一見華やかに見える世界かも知れませんが、決して甘くはなかったのです。

幸い私は、伊藤忠商事のつながりで良い商品に恵まれたのでそちらでお取引させていただける商品を半分、一方残りの半分は展示会などに行って自分で見つけてきた商品を大切に選んでいきました。定番のスタイルをオシャレに見せる比較的スタンダードな商品と、ポピュラーは置きたくない!個性的で自分らしさを際立たせてくれる商品の、主に2ラインでセレクトしていました。「山の手カジュアル」と「ナイスなセミコンサバ」です。大変素晴らしいもの作りをされているブランドでデパートには置きたくない、というところなんかもあってそのようなコンセプトが当店と気が合って・・(微笑)。そういったところとはすぐに意気投合して、「ここでしか買えない」商品、アップライトならではのラインナップが徐々に出来上がっていったんです。独自の販売セレクトと、オリジナル商品の充実が強味ですね。

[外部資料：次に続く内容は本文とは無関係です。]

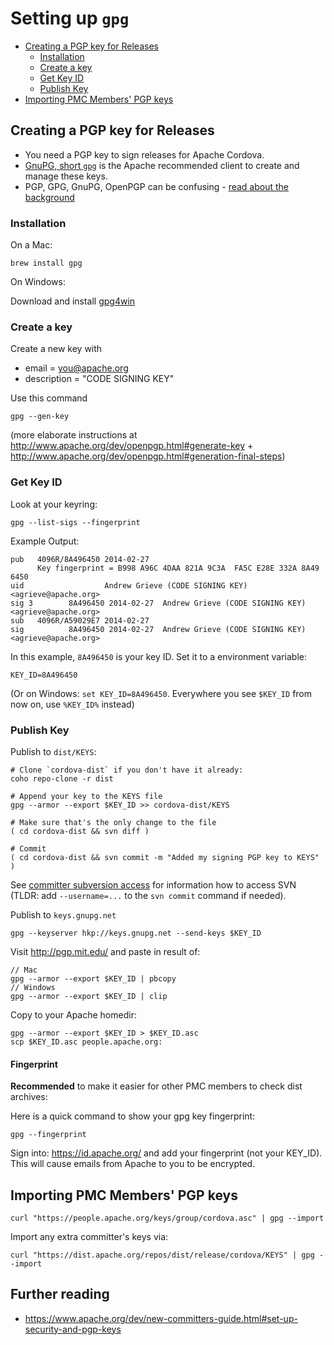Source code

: <!--
#
# Licensed to the Apache Software Foundation (ASF) under one
# or more contributor license agreements.  See the NOTICE file
# distributed with this work for additional information
# regarding copyright ownership.  The ASF licenses this file
# to you under the Apache License, Version 2.0 (the
# "License"); you may not use this file except in compliance
# with the License.  You may obtain a copy of the License at
#
# http://www.apache.org/licenses/LICENSE-2.0
#
# Unless required by applicable law or agreed to in writing,
# software distributed under the License is distributed on an
# "AS IS" BASIS, WITHOUT WARRANTIES OR CONDITIONS OF ANY
#  KIND, either express or implied.  See the License for the
# specific language governing permissions and limitations
# under the License.
#
-->

# Setting up `gpg`

- [Creating a PGP key for Releases](#creating-a-pgp-key-for-releases)
  * [Installation](#installation)
  * [Create a key](#create-a-key)
  * [Get Key ID](#get-key-id)
  * [Publish Key](#publish-key)
- [Importing PMC Members' PGP keys](#importing-pmc-members-pgp-keys)

## Creating a PGP key for Releases

- You need a PGP key to sign releases for Apache Cordova. 
- [GnuPG, short `gpg`](http://www.apache.org/dev/openpgp.html#gnupg) is the Apache recommended client to create and manage these keys.
- PGP, GPG, GnuPG, OpenPGP can be confusing - [read about the background](https://www.goanywhere.com/blog/2013/07/18/openpgp-pgp-gpg-difference)

### Installation

On a Mac:

    brew install gpg

On Windows:

Download and install [gpg4win](https://www.gpg4win.org/)

### Create a key

Create a new key with 

 * email = you@apache.org
 * description = "CODE SIGNING KEY"
 
Use this command

    gpg --gen-key

(more elaborate instructions at http://www.apache.org/dev/openpgp.html#generate-key + http://www.apache.org/dev/openpgp.html#generation-final-steps)

### Get Key ID

Look at your keyring:

    gpg --list-sigs --fingerprint

Example Output:

    pub   4096R/8A496450 2014-02-27
          Key fingerprint = B998 A96C 4DAA 821A 9C3A  FA5C E28E 332A 8A49 6450
    uid                  Andrew Grieve (CODE SIGNING KEY) <agrieve@apache.org>
    sig 3        8A496450 2014-02-27  Andrew Grieve (CODE SIGNING KEY) <agrieve@apache.org>
    sub   4096R/A59029E7 2014-02-27
    sig          8A496450 2014-02-27  Andrew Grieve (CODE SIGNING KEY) <agrieve@apache.org>

In this example, `8A496450` is your key ID. Set it to a environment variable:

    KEY_ID=8A496450
   
(Or on Windows: `set KEY_ID=8A496450`. Everywhere you see `$KEY_ID` from now on, use `%KEY_ID%` instead)

### Publish Key

Publish to `dist/KEYS`:

    # Clone `cordova-dist` if you don't have it already:
    coho repo-clone -r dist
    
    # Append your key to the KEYS file
    gpg --armor --export $KEY_ID >> cordova-dist/KEYS
    
    # Make sure that's the only change to the file
    ( cd cordova-dist && svn diff )
    
    # Commit
    ( cd cordova-dist && svn commit -m "Added my signing PGP key to KEYS" )
    
See [committer subversion access](https://www.apache.org/dev/version-control.html#https-svn) for information how to access SVN (TLDR: add `--username=...` to the `svn commit` command if needed).

Publish to `keys.gnupg.net`

    gpg --keyserver hkp://keys.gnupg.net --send-keys $KEY_ID

Visit http://pgp.mit.edu/ and paste in result of:

    // Mac
    gpg --armor --export $KEY_ID | pbcopy
    // Windows
    gpg --armor --export $KEY_ID | clip

Copy to your Apache homedir:

    gpg --armor --export $KEY_ID > $KEY_ID.asc
    scp $KEY_ID.asc people.apache.org:

#### Fingerprint

**Recommended** to make it easier for other PMC members to check dist archives:

Here is a quick command to show your gpg key fingerprint:

    gpg --fingerprint

Sign into: https://id.apache.org/ and add your fingerprint (not your KEY_ID). This will cause emails from Apache to you to be encrypted.

## Importing PMC Members' PGP keys

    curl "https://people.apache.org/keys/group/cordova.asc" | gpg --import

Import any extra committer's keys via:

    curl "https://dist.apache.org/repos/dist/release/cordova/KEYS" | gpg --import

## Further reading

* https://www.apache.org/dev/new-committers-guide.html#set-up-security-and-pgp-keys
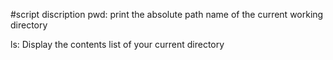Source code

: #script discription
pwd: print the absolute path name of the current working directory

ls: Display the contents list of your current directory
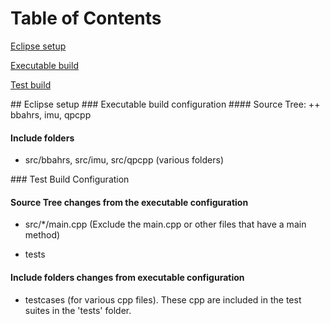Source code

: # Table of Contents  
[Eclipse setup](#link1)

[Executable build](#link2)

[Test build](#link3)


<a name="link1"/>
## Eclipse setup

<a name="link2"/>
### Executable build configuration
#### Source Tree:
++ bbahrs, imu, qpcpp

#### Include folders
+ src/bbahrs, src/imu, src/qpcpp (various folders)

<a name="link3"/>
### Test Build Configuration 

#### Source Tree changes from the executable configuration
- src/*/main.cpp (Exclude the main.cpp or other files that have a main method)
+ tests

#### Include folders changes from executable configuration
+ testcases (for various cpp files). These cpp are included in the test suites in the 'tests' folder.

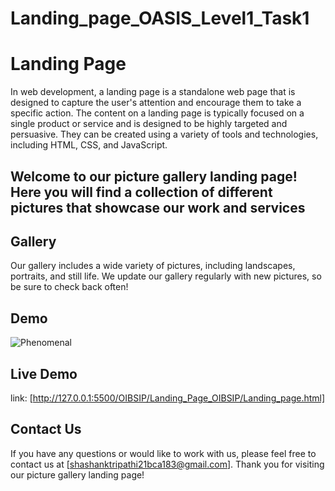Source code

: # Landing_page_OASIS_Level1_Task1
# Landing Page
In web development, a landing page is a standalone web page that is designed to capture the user's attention and encourage them to take a specific action.
The content on a landing page is typically focused on a single product or service and is designed to be highly targeted and persuasive.
They can be created using a variety of tools and technologies, including HTML, CSS, and JavaScript.

## Welcome to our picture gallery landing page! Here you will find a collection of different pictures that showcase our work and services


## Gallery
Our gallery includes a wide variety of pictures, including landscapes, portraits, and still life. We update our gallery regularly with new pictures, so be sure to check back often!

## Demo
![Phenomenal](https://github.com/Shashanktriathi1703/Landing_page_OASIS_Level1_Task1/assets/105815482/33375621-1fe0-4914-8cbf-5819d5084e52)



## Live Demo

link: [http://127.0.0.1:5500/OIBSIP/Landing_Page_OIBSIP/Landing_page.html]


## Contact Us
If you have any questions or would like to work with us, please feel free to contact us at [shashanktripathi21bca183@gmail.com]. Thank you for visiting our picture gallery landing page!
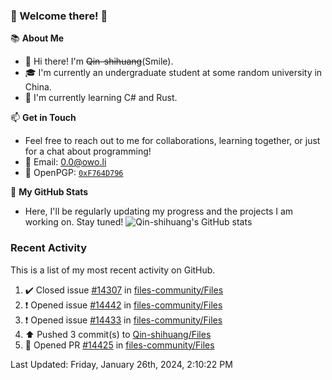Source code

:### 🌟 Welcome there! 🌟

📚 **About Me**
- 👋 Hi there! I'm ~~Qin-shihuang~~(Smile).
- 🎓 I'm currently an undergraduate student at some random university in China.
- 🌱 I'm currently learning C# and Rust.

📫 **Get in Touch**
- Feel free to reach out to me for collaborations, learning together, or just for a chat about programming!
- 📩 Email: 0.0@owo.li
- 🔑 OpenPGP: [`0xF764D796`](https://keys.openpgp.org/vks/v1/by-fingerprint/99D5AF94A1585E16E14895EFBF6C0BF4F764D796)


📝 **My GitHub Stats**
- Here, I'll be regularly updating my progress and the projects I am working on. Stay tuned!
![Qin-shihuang's GitHub stats](https://github-readme-stats.vercel.app/api?username=Qin-shihuang&show_icons=true)

### Recent Activity

This is a list of my most recent activity on GitHub.

<!--RECENT_ACTIVITY:start-->
1. ✔️ Closed issue [#14307](https://github.com/files-community/Files/issues/14307) in [files-community/Files](https://github.com/files-community/Files)<br>
2. ❗️ Opened issue [#14442](https://github.com/files-community/Files/issues/14442) in [files-community/Files](https://github.com/files-community/Files)<br>
3. ❗️ Opened issue [#14433](https://github.com/files-community/Files/issues/14433) in [files-community/Files](https://github.com/files-community/Files)<br>
4. ⬆️ Pushed 3 commit(s) to [Qin-shihuang/Files](https://github.com/Qin-shihuang/Files)<br>
5. 💪 Opened PR [#14425](https://github.com/files-community/Files/pull/14425) in [files-community/Files](https://github.com/files-community/Files)<br>
<!--RECENT_ACTIVITY:end-->

<!--RECENT_ACTIVITY:last_update-->
Last Updated: Friday, January 26th, 2024, 2:10:22 PM
<!--RECENT_ACTIVITY:last_update_end-->
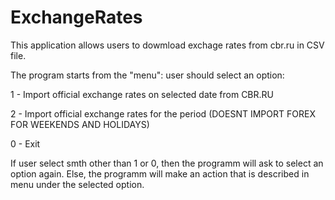 # ExchangeRates
This application allows users to dowmload exchage rates from cbr.ru in CSV file.

The program starts from the "menu": user should select an option:

1 - Import official exchange rates on selected date from CBR.RU

2 - Import official exchange rates for the period (DOESNT IMPORT FOREX FOR WEEKENDS AND HOLIDAYS)

0 - Exit

If user select smth other than 1 or 0, then the programm will ask to select an option again.
Else, the programm will make an action that is described in menu under the selected option.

Q 商品セレクトでも当時から“独自目線” が光ってらっしゃったんでしょうね。当時の様子が目に浮かぶようです。ということは、いろいろありながらも順調なスタートだったのですね?

いえ、それが順調どころか、これが本当に大変でして……。最初の二年間は、経営が全く安定せず、非常に苦労しました。
もちろんオープンしたばかりの頃は友人・知人たちも応援隊できてくれましたし、目新しさもあって新しいお客様も来て下さってはいたんですがなかなかリピーターにまではならないとか……。あとはお客様が多い日と少ない日、よく売れる日と売れない日というふうに、常に浮き沈みがあったんですね。でもそんな状態が続くようでは、やっぱりお店は維持できない……。本物の繁盛店にするためにはコンスタントに買ってくださるお店のファンや顧客の存在がとても重要で、そのことは陶磁器会社の経験でよくわかっていましたから、そこを魅力的に強くしなければ、とも思いました。同じ経営とはいえ、この時は本当に一からのスタートだったので、まさに正念場、といったところでした……。

Q やはりそこは経営ですから、数字に如実にあらわれるのでしょうね。月々の支払いなども大変だったのでは?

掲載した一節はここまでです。